=== Problem statement ===
Find the string "model" in the data, and copy out each line that has it.

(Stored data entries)
>>>
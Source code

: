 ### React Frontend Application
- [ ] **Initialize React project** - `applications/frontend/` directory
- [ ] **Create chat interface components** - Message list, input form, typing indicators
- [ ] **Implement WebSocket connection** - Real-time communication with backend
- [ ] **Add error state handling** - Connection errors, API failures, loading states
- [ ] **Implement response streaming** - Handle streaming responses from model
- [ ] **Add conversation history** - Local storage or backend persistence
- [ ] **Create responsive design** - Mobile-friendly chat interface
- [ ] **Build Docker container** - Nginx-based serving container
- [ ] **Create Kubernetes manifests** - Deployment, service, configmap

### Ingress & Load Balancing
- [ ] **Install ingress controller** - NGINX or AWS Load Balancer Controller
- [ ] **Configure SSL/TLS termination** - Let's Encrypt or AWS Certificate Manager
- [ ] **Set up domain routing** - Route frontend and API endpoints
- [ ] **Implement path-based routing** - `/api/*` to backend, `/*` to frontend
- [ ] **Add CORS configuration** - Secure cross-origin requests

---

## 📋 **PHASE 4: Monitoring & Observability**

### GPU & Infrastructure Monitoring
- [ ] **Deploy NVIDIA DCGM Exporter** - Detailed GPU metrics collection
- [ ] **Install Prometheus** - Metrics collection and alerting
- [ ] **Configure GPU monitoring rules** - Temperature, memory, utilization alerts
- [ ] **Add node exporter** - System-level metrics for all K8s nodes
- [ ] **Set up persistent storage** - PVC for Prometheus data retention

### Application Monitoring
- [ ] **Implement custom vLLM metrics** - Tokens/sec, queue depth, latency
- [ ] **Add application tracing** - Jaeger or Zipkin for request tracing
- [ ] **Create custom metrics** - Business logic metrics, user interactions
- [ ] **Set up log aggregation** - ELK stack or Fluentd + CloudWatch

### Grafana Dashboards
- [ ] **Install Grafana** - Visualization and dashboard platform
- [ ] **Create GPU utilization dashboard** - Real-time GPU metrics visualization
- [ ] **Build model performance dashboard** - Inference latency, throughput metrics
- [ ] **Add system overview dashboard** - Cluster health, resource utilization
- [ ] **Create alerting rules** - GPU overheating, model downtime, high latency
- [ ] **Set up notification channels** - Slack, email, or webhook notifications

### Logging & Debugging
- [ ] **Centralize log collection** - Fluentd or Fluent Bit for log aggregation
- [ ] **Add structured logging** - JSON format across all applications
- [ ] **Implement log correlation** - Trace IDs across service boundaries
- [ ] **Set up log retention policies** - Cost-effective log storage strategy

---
<<<
=== Solution to this task ===
- [ ] **Implement response streaming** - Handle streaming responses from model
- [ ] **Build model performance dashboard** - Inference latency, throughput metrics
- [ ] **Create alerting rules** - GPU overheating, model downtime, high latency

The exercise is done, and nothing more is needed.